(Data for analysis begins)

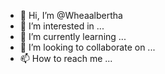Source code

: - 👋 Hi, I’m @Wheaalbertha
- 👀 I’m interested in ...
- 🌱 I’m currently learning ...
- 💞️ I’m looking to collaborate on ...
- 📫 How to reach me ...

<!---
Wheaalbertha/Wheaalbertha is a ✨ special ✨ repository because its `README.md` (this file) appears on your GitHub profile.
You can click the Preview link to take a look at your changes.
--->
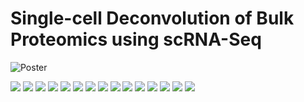 # Single-cell Deconvolution of Bulk Proteomics using scRNA-Seq


![Poster](https://github.com/AhmedYoussef95/Single-cell-Proteomics-Deconvolution/blob/main/SC%20Deconvolution%20Poster.png)

![](https://github.com/AhmedYoussef95/Image-dump/blob/main/emt_single_cell_deconvolution_summary-1.png)
![](https://github.com/AhmedYoussef95/Image-dump/blob/main/emt_single_cell_deconvolution_summary-2.png)
![](https://github.com/AhmedYoussef95/Image-dump/blob/main/emt_single_cell_deconvolution_summary-3.png)
![](https://github.com/AhmedYoussef95/Image-dump/blob/main/emt_single_cell_deconvolution_summary-4.png)
![](https://github.com/AhmedYoussef95/Image-dump/blob/main/emt_single_cell_deconvolution_summary-5.png)
![](https://github.com/AhmedYoussef95/Image-dump/blob/main/emt_single_cell_deconvolution_summary-6.png)
![](https://github.com/AhmedYoussef95/Image-dump/blob/main/emt_single_cell_deconvolution_summary-7.png)
![](https://github.com/AhmedYoussef95/Image-dump/blob/main/emt_single_cell_deconvolution_summary-8.png)
![](https://github.com/AhmedYoussef95/Image-dump/blob/main/emt_single_cell_deconvolution_summary-9.png)
![](https://github.com/AhmedYoussef95/Image-dump/blob/main/emt_single_cell_deconvolution_summary-10.png)
![](https://github.com/AhmedYoussef95/Image-dump/blob/main/emt_single_cell_deconvolution_summary-11.png)
![](https://github.com/AhmedYoussef95/Image-dump/blob/main/emt_single_cell_deconvolution_summary-12.png)
![](https://github.com/AhmedYoussef95/Image-dump/blob/main/emt_single_cell_deconvolution_summary-13.png)
![](https://github.com/AhmedYoussef95/Image-dump/blob/main/emt_single_cell_deconvolution_summary-14.png)
![](https://github.com/AhmedYoussef95/Image-dump/blob/main/emt_single_cell_deconvolution_summary-15.png)
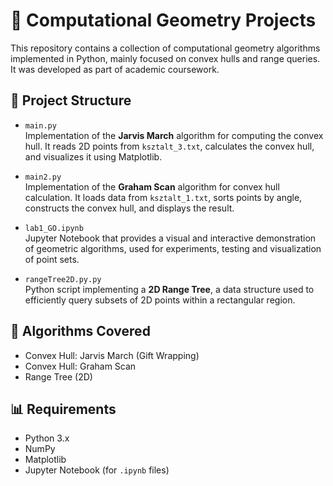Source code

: # 🧭 Computational Geometry Projects

This repository contains a collection of computational geometry algorithms implemented in Python, mainly focused on convex hulls and range queries. It was developed as part of academic coursework.

## 📁 Project Structure

- `main.py`  
  Implementation of the **Jarvis March** algorithm for computing the convex hull. It reads 2D points from `ksztalt_3.txt`, calculates the convex hull, and visualizes it using Matplotlib.

- `main2.py`  
  Implementation of the **Graham Scan** algorithm for convex hull calculation. It loads data from `ksztalt_1.txt`, sorts points by angle, constructs the convex hull, and displays the result.

- `lab1_GO.ipynb`  
  Jupyter Notebook that provides a visual and interactive demonstration of geometric algorithms, used for experiments, testing and visualization of point sets.

- `rangeTree2D.py.py`  
  Python script implementing a **2D Range Tree**, a data structure used to efficiently query subsets of 2D points within a rectangular region.

## 📌 Algorithms Covered

- Convex Hull: Jarvis March (Gift Wrapping)
- Convex Hull: Graham Scan
- Range Tree (2D)

## 📊 Requirements

- Python 3.x
- NumPy
- Matplotlib
- Jupyter Notebook (for `.ipynb` files)
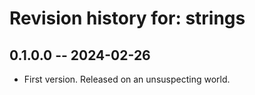 # Revision history for: strings

## 0.1.0.0 -- 2024-02-26

* First version. Released on an unsuspecting world.

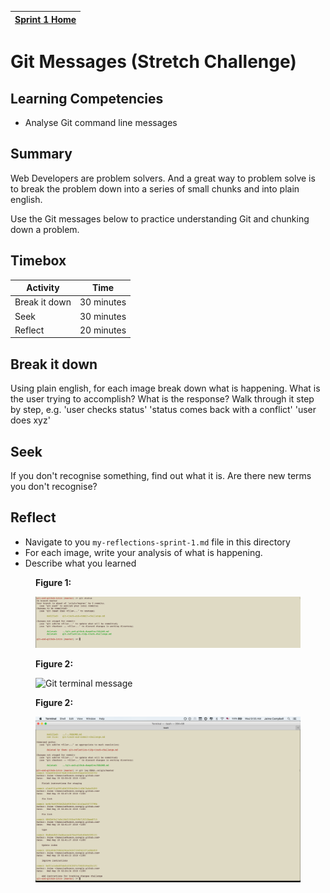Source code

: [Sprint 1 Home](README.md)|
---|

# Git Messages (Stretch Challenge)

## Learning Competencies

- Analyse Git command line messages

## Summary

Web Developers are problem solvers. And a great way to problem solve is to break the problem down into a series of small chunks and into plain english. 

Use the Git messages below to practice understanding Git and chunking down a problem. 



## Timebox

Activity | Time|
------------|----------|
Break it down  | 30 minutes
Seek | 30 minutes
Reflect | 20 minutes


## Break it down
Using plain english, for each image break down what is happening. 
What is the user trying to accomplish? What is the response?
Walk through it step by step, e.g.
'user checks status'
'status comes back with a conflict'
'user does xyz'

## Seek
If you don't recognise something, find out what it is. Are there new terms you don't recognise?

## Reflect
- Navigate to you `my-reflections-sprint-1.md` file in this directory 
- For each image, write your analysis of what is happening.
- Describe what you learned

<figure>
  <figcaption>
    <p><strong>Figure 1:</strong></p>
  </figcaption>
  <img src="../images/github_7_terminal_message.png" alt="Git terminal message"><br>

</figure>

<figure>
  <figcaption>
    <p><strong>Figure 2:</strong></p>
  </figcaption>
  <img src="../images/github_8_terminal_message.png" alt="Git terminal message"><br>

</figure>

<figure>
  <figcaption>
    <p><strong>Figure 2:</strong></p>
  </figcaption>
  <img src="../images/github_9_terminal_message.png" alt="Git terminal message"><br>

</figure>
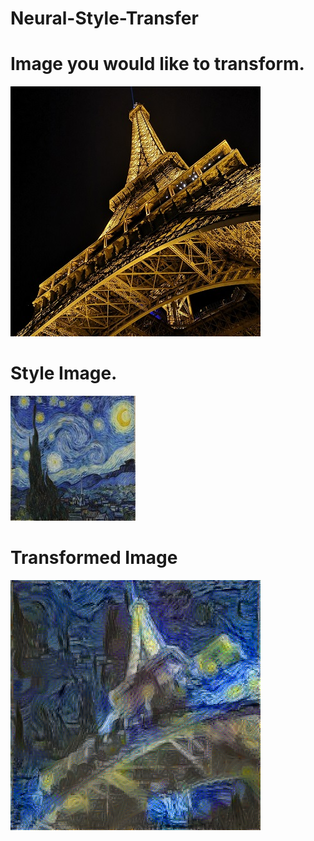 # Neural-Style-Transfer
# Image you would like to transform.
![](images/eiffel.jpg)
# Style Image.
![](images/starrynight.jpg)
# Transformed Image
![](images/style_transfer_result_at_iteration_19.png)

(Data for analysis ends)

### What the task asks
Each line that includes the string "happening" should be copied from the data.

### Solution to this exercise
Using plain english, for each image break down what is happening. 
- For each image, write your analysis of what is happening.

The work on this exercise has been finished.